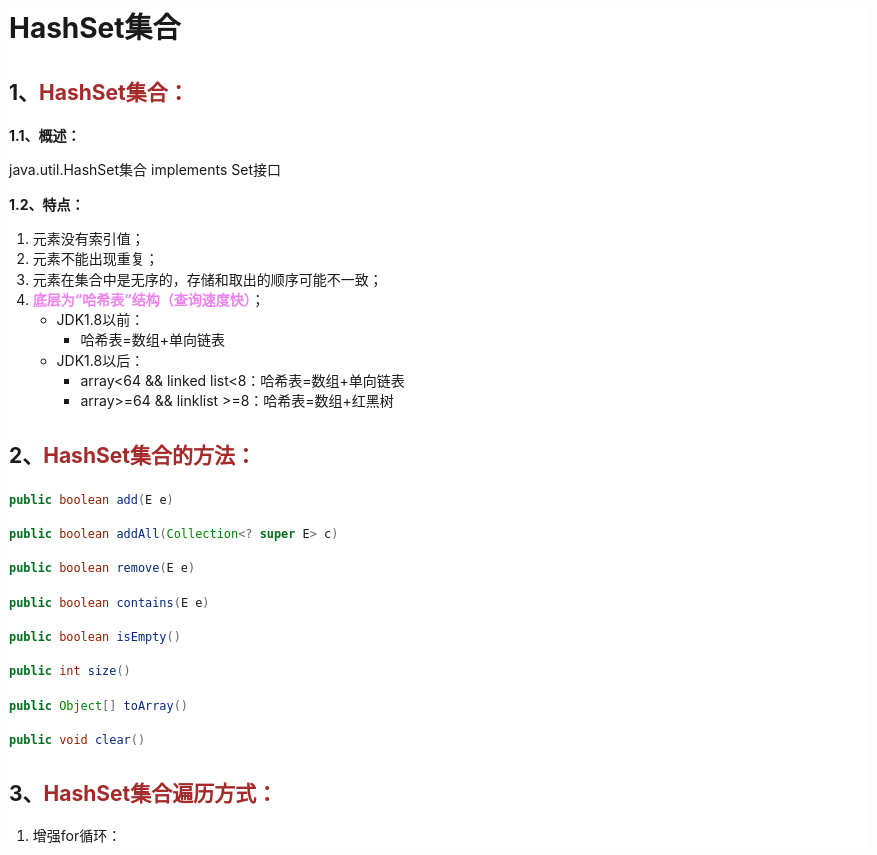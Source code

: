 # HashSet集合

## 1、<span style="color:brown">HashSet集合：</span>

**1.1、概述：**

java.util.HashSet集合   implements    Set接口

**1.2、特点：**

1. 元素没有索引值；
2. 元素不能出现重复；
3. 元素在集合中是无序的，存储和取出的顺序可能不一致；
4. <span style="color:violet">**底层为“哈希表”结构（查询速度快）**</span>；
   - JDK1.8以前：
     - 哈希表=数组+单向链表
   - JDK1.8以后：
     - array<64 && linked list<8：哈希表=数组+单向链表
     - array>=64 && linklist >=8：哈希表=数组+红黑树

## 2、<span style="color:brown">HashSet集合的方法：</span>

```java
public boolean add(E e)
```

```java
public boolean addAll(Collection<? super E> c)
```

```java
public boolean remove(E e)
```

```java
public boolean contains(E e)
```

```java
public boolean isEmpty()
```

```java
public int size()
```

```java
public Object[] toArray()
```

```java
public void clear()
```

## 3、<span style="color:brown">HashSet集合遍历方式：</span>

1. 增强for循环：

**Try it**: The line containing "- JDK1.8以前：" opens the range, and the last line of the entries closes it; copy that range exactly.

**Finished task**:
   - JDK1.8以前：
     - 哈希表=数组+单向链表
   - JDK1.8以后：
     - array<64 && linked list<8：哈希表=数组+单向链表
     - array>=64 && linklist >=8：哈希表=数组+红黑树

## 2、<span style="color:brown">HashSet集合的方法：</span>

```java
public boolean add(E e)
```

```java
public boolean addAll(Collection<? super E> c)
```

```java
public boolean remove(E e)
```

```java
public boolean contains(E e)
```

```java
public boolean isEmpty()
```

```java
public int size()
```

```java
public Object[] toArray()
```

```java
public void clear()
```

## 3、<span style="color:brown">HashSet集合遍历方式：</span>

1. 增强for循环：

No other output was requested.